## What you will do
From the records below, extract only the lines running from the line with "Second | Object" to the line with "String ::= &quot;", both lines included, reproducing them exactly.

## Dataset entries

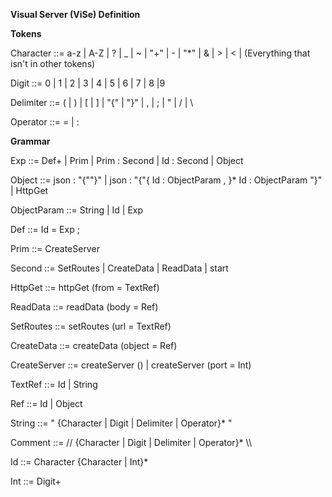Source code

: **Visual Server (ViSe) Definition**

**Tokens**

Character   ::=  a-z | A-Z | ? | \_ | ~ | &quot;+&quot; | - | &quot;\*&quot; | &amp; | > | < | (Everything that isn&#39;t in other tokens)

Digit       ::=  0 | 1 | 2 | 3 | 4 | 5 | 6 | 7 | 8 |9

Delimiter   ::=  (  |  )  |  [ |  ] | &quot;{&quot; | &quot;}&quot; | , | ; | &quot; | / | \

Operator    ::=  = | :

**Grammar**

Exp         ::= Def+ | Prim | Prim : Second | Id : Second | Object

Object ::= json : &quot;{&quot;&quot;}&quot; | json : &quot;{&quot;{ Id : ObjectParam , }\* Id : ObjectParam &quot;}&quot; | HttpGet

ObjectParam ::= String | Id | Exp

Def ::= Id = Exp ;

Prim  ::= CreateServer

Second ::= SetRoutes | CreateData | ReadData | start

HttpGet ::= httpGet (from = TextRef)

ReadData ::= readData (body = Ref)

SetRoutes ::= setRoutes (url = TextRef)

CreateData ::= createData (object = Ref)

CreateServer ::= createServer () | createServer (port = Int)

TextRef ::= Id | String

Ref ::= Id | Object

String ::= &quot; {Character | Digit | Delimiter | Operator}\* &quot;

Comment ::= // {Character | Digit | Delimiter | Operator}\* \\\\

Id ::= Character {Character | Int}\*

Int ::= Digit+
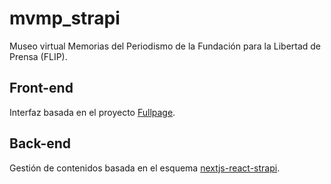 # mvmp_strapi

Museo virtual Memorias del Periodismo de la Fundación para la Libertad de Prensa (FLIP).

## Front-end

Interfaz basada en el proyecto [Fullpage](https://github.com/alvarotrigo/fullPage.js).

## Back-end

Gestión de contenidos basada en el esquema [nextjs-react-strapi](https://github.com/strapi/strapi-examples/tree/master/nextjs-react-strapi-deliveroo-clone-tutorial).
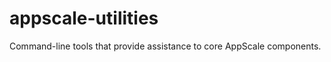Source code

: appscale-utilities
==================

Command-line tools that provide assistance to core AppScale components.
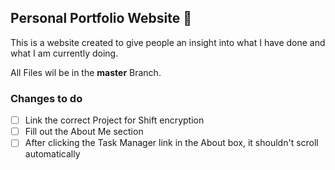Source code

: ## Personal Portfolio Website 🪪

This is a website created to give people an insight into what I have done and what I am currently doing.

All Files wil be in the **master** Branch.

### Changes to do
- [ ] Link the correct Project for Shift encryption
- [ ] Fill out the About Me section
- [ ] After clicking the Task Manager link in the About box, it shouldn't scroll automatically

## Exercise answer
Exp         ::= Def+ | Prim | Prim : Second | Id : Second | Object

Object ::= json : &quot;{&quot;&quot;}&quot; | json : &quot;{&quot;{ Id : ObjectParam , }\* Id : ObjectParam &quot;}&quot; | HttpGet

ObjectParam ::= String | Id | Exp

Def ::= Id = Exp ;

Prim  ::= CreateServer

Second ::= SetRoutes | CreateData | ReadData | start

HttpGet ::= httpGet (from = TextRef)

ReadData ::= readData (body = Ref)

SetRoutes ::= setRoutes (url = TextRef)

CreateData ::= createData (object = Ref)

CreateServer ::= createServer () | createServer (port = Int)

TextRef ::= Id | String

Ref ::= Id | Object

String ::= &quot; {Character | Digit | Delimiter | Operator}\* &quot;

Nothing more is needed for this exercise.